34. The instructions according to claim 29 wherein at least one of:
said modifying said user-interface according to said available
attention; and said step of adapting said user-interface according
to said level of user response; additionally comprises at least one
of: using a peripheral user-output device other than a native
user-output device of said at least one of second device and a
second software program; and emulation of a user entry using a
peripheral user-input device other than a native user-input device
of said at least one of second device and a second software
program.
35. The instructions according to claim 29 additionally comprising:
assessing attention requirement from said user by said modified
user-interface to form UI attention requirement; and modifying said
user-interface to achieve UI attention requirement below said
available attention.
36. The instructions according to claim 29 wherein said step of
adapting said user-interface comprises at least one of: delaying an
output to said user, eliminating an at least one of an option and a
function, splitting a menu, and reducing number of options in a
menu.
37. The instructions according to claim 29 additionally comprise at
least one of: said step of modifying said user-interface
additionally comprising associating at least one of said effects
with at least one first sensory type; and said step of modifying
said user-interface additionally comprising at least one of: using
a peripheral user-output device adapted to a second sensory type
being different than said first sensory type; and emulation of a
user entry using a peripheral user-input device adapted to a second
sensory type being different than said first sensory type; and
detecting for said user at least one diminished sensory type; and
wherein said step of modifying said user-interface comprises: using
a peripheral user-output device adapted to a second sensory type
being different than said first sensory type; and emulation of a
user entry using a peripheral user-input device adapted to a second
sensory type being different than said first sensory type.
38. The instructions according to claim 29 additionally comprise:
defining at least one driver's behavioral parameter; associating a
set of measurable behavioral values for said at least one driver's
behavioral parameter; measuring said at least one driver's
behavioral parameter to form a measured behavioral value; and
adapting said user-interface according to said assessment of user
available attention and said measured behavioral value.
39. The instructions according to claim 29 wherein said user
available attention is assessed by a method comprising: defining a
plurality of ambient conditions; associating a set of measurable
ambient values for each of said ambient conditions; providing at
least one rule for computing a user attention requirement value
based on at least one of said measurable ambient values; measuring
at least one of said ambient conditions to form a measured ambient
value; and computing user attention requirement comprising at least
one of said measured ambient values, using said at least one
rule.
40. The instructions according to claim 39 wherein at least one of
said output device, input device, and user-interface mode comprises
at least one of mode selected from a group of mode comprising:
sound, speech output, speech input, visual output, dashboard
display, tactile input, touch sensitive screen, and steering-wheel
control; and wherein said mode is selected according to at least
one of: available attention, ambient condition and behavioral
value.
41. The instructions according to claim 39 wherein at least one of
said output device, input device, and user-interface format
comprises at least one format of a group of formats comprising:
up-down selection, left-right selection, D-pad selection, eight-way
selection, yes-no selection, numeral selection and cued selection;
and wherein said format is selected according to at least one of:
available attention, ambient condition and behavioral value.
42. The instructions according to claim 39 wherein said mode
comprises speech and wherein said format comprises at least one of
varying rate of said speech, and varying volume of said speech.
Description
FIELD
[0001] The method and apparatus disclosed herein are related to the
field of user-interface of computing devices, and, more
particularly, but not exclusively to user-interface of mobile
device operated in automotive environment.
CROSS-REFERENCE TO RELATED APPLICATIONS
[0002] This application claims priority from U.S. Provisional
Patent Application Ser.
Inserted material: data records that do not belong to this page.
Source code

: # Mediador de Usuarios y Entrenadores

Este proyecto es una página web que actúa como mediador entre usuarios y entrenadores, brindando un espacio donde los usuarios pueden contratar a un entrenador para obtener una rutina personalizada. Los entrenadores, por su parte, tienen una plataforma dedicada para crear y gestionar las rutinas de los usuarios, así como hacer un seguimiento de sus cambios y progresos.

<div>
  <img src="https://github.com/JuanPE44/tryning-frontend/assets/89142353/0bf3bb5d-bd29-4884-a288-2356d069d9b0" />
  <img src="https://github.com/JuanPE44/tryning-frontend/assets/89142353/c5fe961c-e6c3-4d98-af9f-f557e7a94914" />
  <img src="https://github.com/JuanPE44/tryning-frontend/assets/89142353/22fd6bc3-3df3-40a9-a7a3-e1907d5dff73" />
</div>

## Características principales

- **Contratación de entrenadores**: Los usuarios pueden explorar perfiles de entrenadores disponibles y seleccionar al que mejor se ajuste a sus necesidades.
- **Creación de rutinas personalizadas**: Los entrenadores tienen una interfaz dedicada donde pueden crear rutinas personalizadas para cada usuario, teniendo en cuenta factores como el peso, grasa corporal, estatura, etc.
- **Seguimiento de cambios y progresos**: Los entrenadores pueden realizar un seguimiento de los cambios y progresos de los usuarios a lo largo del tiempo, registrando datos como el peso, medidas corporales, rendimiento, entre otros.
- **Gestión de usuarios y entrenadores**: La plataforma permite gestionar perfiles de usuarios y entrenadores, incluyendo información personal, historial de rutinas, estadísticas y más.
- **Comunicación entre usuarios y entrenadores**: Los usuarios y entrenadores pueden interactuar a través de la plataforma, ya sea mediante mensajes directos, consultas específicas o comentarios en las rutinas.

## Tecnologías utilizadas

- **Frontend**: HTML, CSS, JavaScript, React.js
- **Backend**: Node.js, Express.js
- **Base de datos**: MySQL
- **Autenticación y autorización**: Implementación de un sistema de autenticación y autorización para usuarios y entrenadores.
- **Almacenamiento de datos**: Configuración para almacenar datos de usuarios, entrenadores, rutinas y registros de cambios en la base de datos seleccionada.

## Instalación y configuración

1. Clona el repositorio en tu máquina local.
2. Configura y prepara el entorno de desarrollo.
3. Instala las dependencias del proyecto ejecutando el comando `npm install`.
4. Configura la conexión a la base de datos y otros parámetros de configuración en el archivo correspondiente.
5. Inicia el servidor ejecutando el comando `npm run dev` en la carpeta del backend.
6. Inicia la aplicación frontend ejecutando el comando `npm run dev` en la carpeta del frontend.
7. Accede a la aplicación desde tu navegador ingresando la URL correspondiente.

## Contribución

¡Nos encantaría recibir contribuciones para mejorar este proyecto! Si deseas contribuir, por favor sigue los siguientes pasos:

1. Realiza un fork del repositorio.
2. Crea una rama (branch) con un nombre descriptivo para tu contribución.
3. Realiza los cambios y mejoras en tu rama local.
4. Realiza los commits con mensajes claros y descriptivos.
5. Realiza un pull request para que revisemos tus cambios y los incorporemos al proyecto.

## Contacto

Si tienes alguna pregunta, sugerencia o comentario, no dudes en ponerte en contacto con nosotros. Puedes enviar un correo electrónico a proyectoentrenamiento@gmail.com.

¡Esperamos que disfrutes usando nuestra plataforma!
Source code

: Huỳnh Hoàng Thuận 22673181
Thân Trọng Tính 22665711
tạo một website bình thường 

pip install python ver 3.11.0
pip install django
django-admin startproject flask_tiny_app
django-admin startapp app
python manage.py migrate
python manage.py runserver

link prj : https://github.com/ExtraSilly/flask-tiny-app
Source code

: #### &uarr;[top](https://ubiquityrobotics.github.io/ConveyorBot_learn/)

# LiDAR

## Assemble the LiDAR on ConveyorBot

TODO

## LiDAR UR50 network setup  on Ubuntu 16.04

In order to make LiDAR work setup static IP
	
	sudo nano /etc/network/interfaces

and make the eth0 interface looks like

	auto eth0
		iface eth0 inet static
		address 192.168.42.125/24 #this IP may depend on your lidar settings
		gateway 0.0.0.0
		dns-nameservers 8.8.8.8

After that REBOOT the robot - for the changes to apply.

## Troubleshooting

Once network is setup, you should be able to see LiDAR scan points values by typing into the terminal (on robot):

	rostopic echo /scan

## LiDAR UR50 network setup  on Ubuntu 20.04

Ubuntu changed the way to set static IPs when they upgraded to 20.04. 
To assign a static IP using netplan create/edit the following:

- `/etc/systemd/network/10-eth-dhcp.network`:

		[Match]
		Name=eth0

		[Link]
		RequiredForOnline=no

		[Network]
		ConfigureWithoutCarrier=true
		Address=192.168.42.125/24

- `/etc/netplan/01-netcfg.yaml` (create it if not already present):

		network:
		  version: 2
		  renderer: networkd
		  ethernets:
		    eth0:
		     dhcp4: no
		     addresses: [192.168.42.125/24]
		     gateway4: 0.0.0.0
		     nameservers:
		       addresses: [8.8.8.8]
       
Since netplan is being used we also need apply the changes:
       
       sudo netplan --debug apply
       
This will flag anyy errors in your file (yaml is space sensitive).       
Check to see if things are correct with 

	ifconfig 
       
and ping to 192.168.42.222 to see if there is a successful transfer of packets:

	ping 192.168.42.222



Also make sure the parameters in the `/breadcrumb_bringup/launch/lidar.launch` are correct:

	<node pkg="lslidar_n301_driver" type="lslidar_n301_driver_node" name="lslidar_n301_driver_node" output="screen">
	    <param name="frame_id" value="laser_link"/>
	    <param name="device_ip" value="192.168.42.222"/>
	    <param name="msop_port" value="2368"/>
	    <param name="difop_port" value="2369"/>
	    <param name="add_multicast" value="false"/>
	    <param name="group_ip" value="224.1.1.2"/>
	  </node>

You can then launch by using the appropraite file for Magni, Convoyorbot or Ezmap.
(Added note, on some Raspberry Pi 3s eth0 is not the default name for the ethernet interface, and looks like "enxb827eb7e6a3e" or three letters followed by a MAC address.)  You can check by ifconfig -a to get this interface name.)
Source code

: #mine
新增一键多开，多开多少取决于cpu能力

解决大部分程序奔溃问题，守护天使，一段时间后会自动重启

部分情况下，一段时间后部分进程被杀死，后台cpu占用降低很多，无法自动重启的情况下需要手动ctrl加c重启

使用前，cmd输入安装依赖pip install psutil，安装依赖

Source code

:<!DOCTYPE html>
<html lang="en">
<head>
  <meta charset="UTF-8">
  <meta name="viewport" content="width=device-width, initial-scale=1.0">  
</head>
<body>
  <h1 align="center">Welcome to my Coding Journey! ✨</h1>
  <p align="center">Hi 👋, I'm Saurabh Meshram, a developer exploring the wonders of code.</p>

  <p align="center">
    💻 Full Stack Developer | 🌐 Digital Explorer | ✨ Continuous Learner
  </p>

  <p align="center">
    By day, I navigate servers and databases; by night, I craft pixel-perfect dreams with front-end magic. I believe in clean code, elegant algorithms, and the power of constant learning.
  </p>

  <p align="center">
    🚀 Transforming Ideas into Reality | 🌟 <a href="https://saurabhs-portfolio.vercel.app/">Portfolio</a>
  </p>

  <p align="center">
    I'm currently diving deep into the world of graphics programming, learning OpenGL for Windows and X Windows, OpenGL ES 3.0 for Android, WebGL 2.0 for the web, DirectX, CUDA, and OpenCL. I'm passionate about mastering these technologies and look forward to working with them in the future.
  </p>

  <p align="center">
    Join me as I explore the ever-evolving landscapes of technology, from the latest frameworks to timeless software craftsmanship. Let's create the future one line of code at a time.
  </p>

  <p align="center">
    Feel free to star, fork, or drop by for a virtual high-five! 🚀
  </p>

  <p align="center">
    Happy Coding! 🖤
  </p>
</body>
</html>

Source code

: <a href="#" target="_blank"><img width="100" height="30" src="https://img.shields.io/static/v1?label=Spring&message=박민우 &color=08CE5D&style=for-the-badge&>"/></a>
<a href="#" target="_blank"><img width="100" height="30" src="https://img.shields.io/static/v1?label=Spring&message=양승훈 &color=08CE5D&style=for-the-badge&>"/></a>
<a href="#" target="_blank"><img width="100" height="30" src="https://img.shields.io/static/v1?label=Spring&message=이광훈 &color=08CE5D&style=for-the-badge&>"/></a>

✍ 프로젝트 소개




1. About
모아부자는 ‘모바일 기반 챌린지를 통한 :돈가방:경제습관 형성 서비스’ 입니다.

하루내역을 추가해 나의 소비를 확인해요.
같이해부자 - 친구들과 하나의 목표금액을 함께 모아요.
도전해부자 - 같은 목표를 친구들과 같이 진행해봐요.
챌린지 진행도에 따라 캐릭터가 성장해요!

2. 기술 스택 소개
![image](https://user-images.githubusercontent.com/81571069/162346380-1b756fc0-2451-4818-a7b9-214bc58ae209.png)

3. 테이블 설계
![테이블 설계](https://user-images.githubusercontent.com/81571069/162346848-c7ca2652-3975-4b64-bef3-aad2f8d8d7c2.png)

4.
No. 62/132,525 filed Mar. 13, 2015,
entitled "Use of Motion Sensors on the Steering Wheel to Create
Adaptive User Interface in the Car", the disclosure of which is
hereby incorporated by reference.
[0003] This patent application is related to a co-owned PCT
application, the disclosure of which is hereby incorporated by
reference in its entirety, which is being filed same day and is
entitled "SYSTEM AND METHOD FOR ASSESSING USER ATTENTION WHILE
DRIVING".
BACKGROUND
[0004] Mobile communication is highly intrusive and requires
attention in the most uncomfortable situations. In some situations,
the interruption caused by mobile communication or mobile
application may be dangerous, for example, while driving a car. The
user-interface of a common mobile device is uncomfortable, if not
dangerous, when used while driving. There is thus a widely
recognized need for, and it would be highly advantageous to have, a
system and method for adapting the user-interface to the automotive
environment.
SUMMARY OF THE INVENTION
[0005] According to one exemplary embodiment there is provided a
method, a device, and/or a computer program for adapting user
interface, including receiving an assessment of user attention
available to operate at least one of a device and a software
program, assessing user attention required to operate the at least
one of a device and a software program, and adapting user-interface
of the at least one of a device and a software program according to
the assessment of user available attention.
[0006] According to another exemplary embodiment, the method,
device, and/or computer program may additionally include defining a
plurality of ambient conditions, associating a set of measurable
ambient values for each of the ambient conditions, measuring at
least one of the ambient conditions to form a measured ambient
value, and adapting the user-interface according to the assessment
of user available attention and the measured ambient value.
[0007] According to still another exemplary embodiment, the method,
device, and/or computer program may additionally include defining
at least one driver's behavioral parameter, associating a set of
measurable behavioral values for the at least one driver's
behavioral parameter, measuring the at least one driver's
behavioral parameter to form a measured behavioral value, and
adapting the user-interface according to the assessment of user
available attention and the measured behavioral value.
[0008] According to yet another exemplary embodiment, the method,
device, and/or computer program may additionally include measuring
user response to form response quality, and adapting the
user-interface according to the response quality.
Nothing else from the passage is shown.